Three weeks together went by quickly. By day we’d camp out of sight, out of the sun and heat, out of the elements. By night, we’d ride. From time to time I’d catch her sneaking glimpses at letters, reading them over and over again before she’d fall asleep but I didn’t have the heart to ask who they were from. Best let her keep some secrets I suppose and if they put a smile on her face, they couldn’t be a bad thing.

I was shocked to discover the Chamber when we came upon it. From the outside, it was a dilapidated mission that must have been in its prime about the time I was stomping around Arizona so many years ago. As we approached, we were greeted by gunfire. A few warning shots echoed through the box canyon from above before a few armed guards appeared and held us at gun point. After a brief inquiry and dropping the name Eli River, they escorted us inside. The mission was in an extreme state of disrepair but it was only a cover. Beneath the surface was the real Chamber, a mostly in tact Confederate military base from years before. It wasn’t long before I met Eli. He hadn’t changed a day, although it had only been about two months since we parted. He wore new robes, carried an odd looking stick and had a robo-monkey he’d named Little Bill that followed him around but, given how well I now Eli, none of this was particularly out of character, the monkey least of all.

The Library was a dark, dank place, with a ton of quietly speaking initiates running around trying to impress the higher ups with the vastness of their knowledge. It was a miserable place, perhaps the least human place I’d ever been, and although the people were nice, the environment was less than ideal for a man accustomed to loud saloons and the bustle of a busy house of ill refute. I say this so that when I tell you that the Chamber made the Library look like the House Calypso, you grasp the magnitude of my meaning. With only 40 people at the facility at any given time, all of which spouted techno babble at 1,000 miles an hour, it’s easier to wish for better company. Finding Eli was not my main motivation for being there though.

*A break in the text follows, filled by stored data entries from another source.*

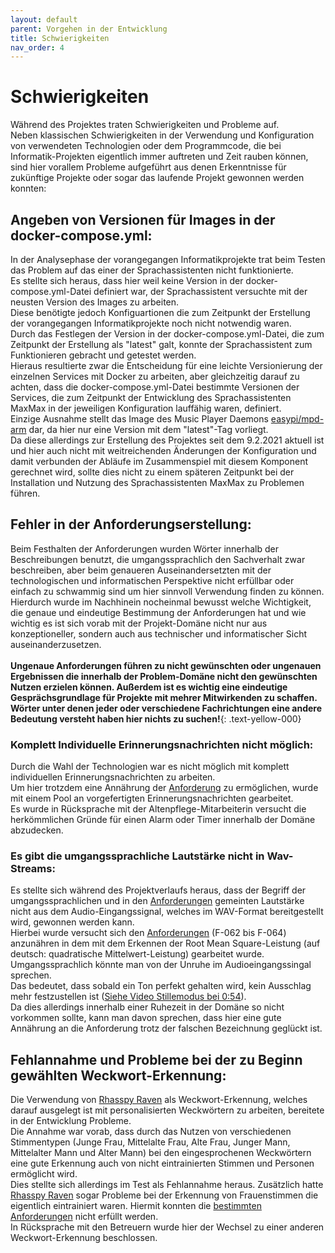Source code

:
```yaml
---
layout: default
parent: Vorgehen in der Entwicklung
title: Schwierigkeiten
nav_order: 4
---
```



# Schwierigkeiten
Während des Projektes traten Schwierigkeiten und Probleme auf. <br/> Neben klassischen Schwierigkeiten in der Verwendung und Konfiguration von verwendeten Technologien oder dem Programmcode, die bei Informatik-Projekten eigentlich immer auftreten und Zeit rauben können, sind hier vorallem Probleme aufgeführt aus denen Erkenntnisse für zukünftige Projekte oder sogar das laufende Projekt gewonnen werden konnten:

## Angeben von Versionen für Images in der docker-compose.yml:
In der Analysephase der vorangegangen Informatikprojekte trat beim Testen das Problem auf das einer der Sprachassistenten nicht funktionierte. <br/> Es stellte sich heraus, dass hier weil keine Version in der docker-compose.yml-Datei definiert war, der Sprachassistent versuchte mit der neusten Version des Images zu arbeiten. <br/> Diese benötigte jedoch Konfiguartionen die zum Zeitpunkt der Erstellung der vorangegangen Informatikprojekte noch nicht notwendig waren. <br/>
Durch das Festlegen der Version in der docker-compose.yml-Datei, die zum Zeitpunkt der Erstellung als "latest" galt, konnte der Sprachassistent zum Funktionieren gebracht und getestet werden. <br/> 
Hieraus resultierte zwar die Entscheidung für eine leichte Versionierung der einzelnen Services mit Docker zu arbeiten, aber gleichzeitig darauf zu achten, dass die docker-compose.yml-Datei bestimmte Versionen der Services, die zum Zeitpunkt der Entwicklung des Sprachassistenten MaxMax in der jeweiligen Konfiguration lauffähig waren, definiert. <br/>
Einzige Ausnahme stellt das Image des Music Player Daemons [easypi/mpd-arm](https://hub.docker.com/r/easypi/mpd-arm) dar, da hier nur eine Version mit dem "latest"-Tag vorliegt. <br/> Da diese allerdings zur Erstellung des Projektes seit dem 9.2.2021 aktuell ist und hier auch nicht mit weitreichenden Änderungen der Konfiguration und damit verbunden der Abläufe im Zusammenspiel mit diesem Komponent gerechnet wird, sollte dies nicht zu einem späteren Zeitpunkt bei der Installation und Nutzung des Sprachassistenten MaxMax zu Problemen führen. 

## Fehler in der Anforderungserstellung:
Beim Festhalten der Anforderungen wurden Wörter innerhalb der Beschreibungen benutzt, die umgangssprachlich den Sachverhalt zwar beschreiben, aber beim genaueren Auseinandersetzten mit der technologischen und informatischen Perspektive nicht erfüllbar oder einfach zu schwammig sind um hier sinnvoll Verwendung finden zu können. <br/>  Hierdurch wurde im Nachhinein nocheinmal bewusst welche Wichtigkeit, die genaue und eindeutige Bestimmung der Anforderungen hat und wie wichtig es ist sich vorab mit der Projekt-Domäne nicht nur aus konzeptioneller, sondern auch aus technischer und informatischer Sicht auseinanderzusetzen. <br/> <br/> 
**Ungenaue Anforderungen führen zu nicht gewünschten oder ungenauen Ergebnissen die innerhalb der Problem-Domäne nicht den gewünschten Nutzen erzielen können. Außerdem ist es wichtig eine eindeutige Gesprächsgrundlage für Projekte mit mehrer Mitwirkenden zu schaffen. Wörter unter denen jeder oder verschiedene Fachrichtungen eine andere Bedeutung versteht haben hier nichts zu suchen!**{: .text-yellow-000}

### Komplett Individuelle Erinnerungsnachrichten nicht möglich: 
Durch die Wahl der Technologien war es nicht möglich mit komplett individuellen Erinnerungsnachrichten zu arbeiten. <br/> Um hier trotzdem eine Annährung der [Anforderung](/pages/rahmenbedingung/anforderungen) zu ermöglichen, wurde mit einem Pool an vorgefertigten Erinnerungsnachrichten gearbeitet. <br/> Es wurde in Rücksprache mit der Altenpflege-Mitarbeiterin versucht die herkömmlichen Gründe für einen Alarm oder Timer innerhalb der Domäne abzudecken.

### Es gibt die umgangssprachliche Lautstärke nicht in Wav-Streams: 
Es stellte sich während des Projektverlaufs heraus, dass der Begriff der umgangssprachlichen und in den [Anforderungen](/pages/rahmenbedingung/anforderungen) gemeinten Lautstärke nicht aus dem Audio-Eingangssignal, welches im WAV-Format bereitgestellt wird, gewonnen werden kann. <br/> Hierbei wurde versucht sich den [Anforderungen](/pages/rahmenbedingung/anforderungen) (F-062 bis F-064) anzunähren in dem mit dem Erkennen der Root Mean Square-Leistung (auf deutsch: quadratische Mittelwert-Leistung) gearbeitet wurde. <br/> Umgangssprachlich könnte man von der Unruhe im Audioeingangssingal sprechen. <br/> Das bedeutet, dass sobald ein Ton perfekt gehalten wird, kein Ausschlag mehr festzustellen ist ([Siehe Video Stillemodus bei 0:54](https://www.youtube.com/watch?v=w4Ok8G5Xfq4&t=54s)). <br/> Da dies allerdings innerhalb einer Ruhezeit in der Domäne so nicht vorkommen sollte, kann man davon sprechen, dass hier eine gute Annährung an die Anforderung trotz der falschen Bezeichnung geglückt ist. 

## Fehlannahme und Probleme bei der zu Beginn gewählten Weckwort-Erkennung:
Die Verwendung von [Rhasspy Raven](https://rhasspy.readthedocs.io/en/latest/wake-word/#raven) als Weckwort-Erkennung, welches darauf ausgelegt ist mit personalisierten Weckwörtern zu arbeiten, bereitete in der Entwicklung Probleme. <br/> 
Die Annahme war vorab, dass durch das Nutzen von verschiedenen Stimmentypen (Junge Frau, Mittelalte Frau, Alte Frau, Junger Mann, Mittelalter Mann und Alter Mann) bei den eingesprochenen Weckwörtern eine gute Erkennung auch von nicht eintrainierten Stimmen und Personen ermöglicht wird. <br/>  Dies stellte sich allerdings im Test als Fehlannahme heraus. Zusätzlich hatte [Rhasspy Raven](https://rhasspy.readthedocs.io/en/latest/wake-word/#raven) sogar Probleme bei der Erkennung von Frauenstimmen die eigentlich eintrainiert waren. Hiermit konnten die [bestimmten Anforderungen](/pages/rahmenbedingung/anforderungen) nicht erfüllt werden. <br/> 
In Rücksprache mit den Betreuern wurde hier der Wechsel zu einer anderen Weckwort-Erkennung beschlossen.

After some begging and pleading, I was finally introduced to Whitlow, the head of their group. It was him who I had set out to see to begin with. Before my leap through time, I had met a woman named Jackie Wells who claimed to come from the future. She died in the past but not before leaving me her journal, claiming the Chamber had sent her back.

I wasn’t shocked to learn Whitlow had never heard of a Jackie Wells nor had they been able to pull off time travel. Stone had murdered her in the past, and somehow when Stone killed you, you seemed to die a hell of a lot more efficiently. It was a major disappointment to learn but not without a silver lining. Whitlow and his ilk claimed to be able to pull off something like time travel but not without a massive, concentrated power supply. Something like the Heart of Darkness which had gotten to the future in the first place. The next step would be to find it.

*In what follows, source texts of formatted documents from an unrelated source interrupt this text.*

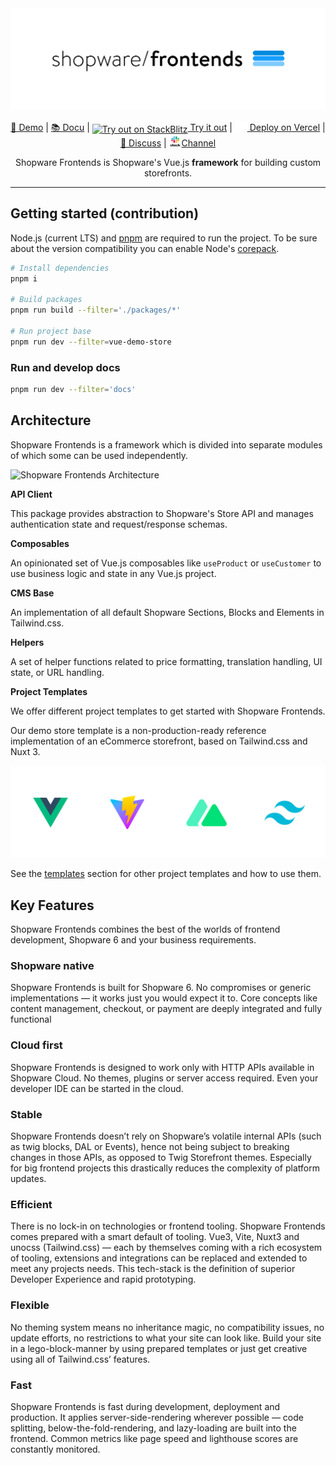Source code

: <div align="center">

<img src=".readme/shopware-frontends-logo.png" />

</div>

<p align="center">
<a href="https://frontends-demo.vercel.app/" target="_blank">🚀 Demo</a> | <a href="https://frontends.shopware.com/" target="_blank">📚 Docu</a> | <a href="https://stackblitz.com/github/shopware/frontends/tree/main/templates/vue-demo-store" target="_blank"><img style="position:relative; top:3px;" src="https://d33wubrfki0l68.cloudfront.net/9a3dab7d5789ca17d6b0b9af993d40a26be9e5b6/a0243/img/theme/docs-logo.svg" alt="Try out on StackBlitz" width="16"> Try it out</a> | 
<a href="https://vercel.com/new/clone?repository-url=https%3A%2F%2Fgithub.com%2Fshopware%2Ffrontends%2Ftree%2Fmain%2Ftemplates%2Fvue-demo-store" target="_blank"><img src="./.readme/vercel.svg" alt="Join our Slack Channel" width="20" height="16"/> Deploy on Vercel</a>
 | <a href="https://github.com/shopware/frontends/discussions">💬 Discuss</a> | <a href="https://shopwarecommunity.slack.com/archives/C050L6NCMGQ" target="_blank"><img src="./.readme/slack.svg" alt="Join our Slack Channel" width="20" height="16"/>Channel</a>
</p>

<p align="center">
	Shopware Frontends is Shopware's Vue.js <strong>framework</strong> for building custom storefronts.
</p>

---

## Getting started (contribution)

Node.js (current LTS) and [pnpm](https://pnpm.io/installation#using-npm) are required to run the project.
To be sure about the version compatibility you can enable Node's [corepack](https://nodejs.org/api/corepack.html).

```sh
# Install dependencies
pnpm i

# Build packages
pnpm run build --filter='./packages/*'

# Run project base
pnpm run dev --filter=vue-demo-store
```

### Run and develop docs

```sh
pnpm run dev --filter='docs'
```

## Architecture

Shopware Frontends is a framework which is divided into separate modules of which some can be used independently.

![Shopware Frontends Architecture](.readme/frontends-architecture.png)

**API Client**

This package provides abstraction to Shopware's Store API and manages authentication state and request/response schemas.

**Composables**

An opinionated set of Vue.js composables like `useProduct` or `useCustomer` to use business logic and state in any Vue.js project.

**CMS Base**

An implementation of all default Shopware Sections, Blocks and Elements in Tailwind.css.

**Helpers**

A set of helper functions related to price formatting, translation handling, UI state, or URL handling.

**Project Templates**

We offer different project templates to get started with Shopware Frontends.

Our demo store template is a non-production-ready reference implementation of an eCommerce storefront, based on Tailwind.css and Nuxt 3.

![Shopware Frontends Techstack](.readme/shopware-frontends-techstack.png)

See the [templates](https://frontends.shopware.com/getting-started/templates.html) section for other project templates and how to use them.

## Key Features

Shopware Frontends combines the best of the worlds of frontend development, Shopware 6 and your business requirements.

### Shopware native

Shopware Frontends is built for Shopware 6.
No compromises or generic implementations — it works just you would expect it to.
Core concepts like content management, checkout, or payment are deeply integrated and fully functional

### Cloud first

Shopware Frontends is designed to work only with HTTP APIs available in Shopware Cloud.
No themes, plugins or server access required.
Even your developer IDE can be started in the cloud.

### Stable

Shopware Frontends doesn’t rely on Shopware’s volatile internal APIs (such as twig blocks, DAL or Events),
hence not being subject to breaking changes in those APIs, as opposed to Twig Storefront themes.
Especially for big frontend projects this drastically reduces the complexity of platform updates.

### Efficient

There is no lock-in on technologies or frontend tooling. Shopware Frontends comes prepared with a smart default of tooling.
Vue3, Vite, Nuxt3 and unocss (Tailwind.css) — each by themselves coming with a rich ecosystem of tooling, extensions
and integrations can be replaced and extended to meet any projects needs. This tech-stack is the definition of superior Developer Experience and rapid prototyping.

### Flexible

No theming system means no inheritance magic, no compatibility issues, no update efforts, no restrictions
to what your site can look like. Build your site in a lego-block-manner by using prepared templates
or just get creative using all of Tailwind.css’ features.

### Fast

Shopware Frontends is fast during development, deployment and production. It applies server-side-rendering
wherever possible — code splitting, below-the-fold-rendering, and lazy-loading are built into the frontend.
Common metrics like page speed and lighthouse scores are constantly monitored.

Empty handed and back at square one, Eli, Mary Lou and I departed from the Chamber. If we wanted to get back to 1876 we’d have to find the Heart of Darkness again or something similar and we were without a place to start. Tombstone was only a day away though, which meant Last Stand was only about a week or so off. What better place to begin looking that in the place where our stories began.

If only I had known what was waiting for us when we arrived, I probably never would have gone. Hindsight, they say, is 20/20.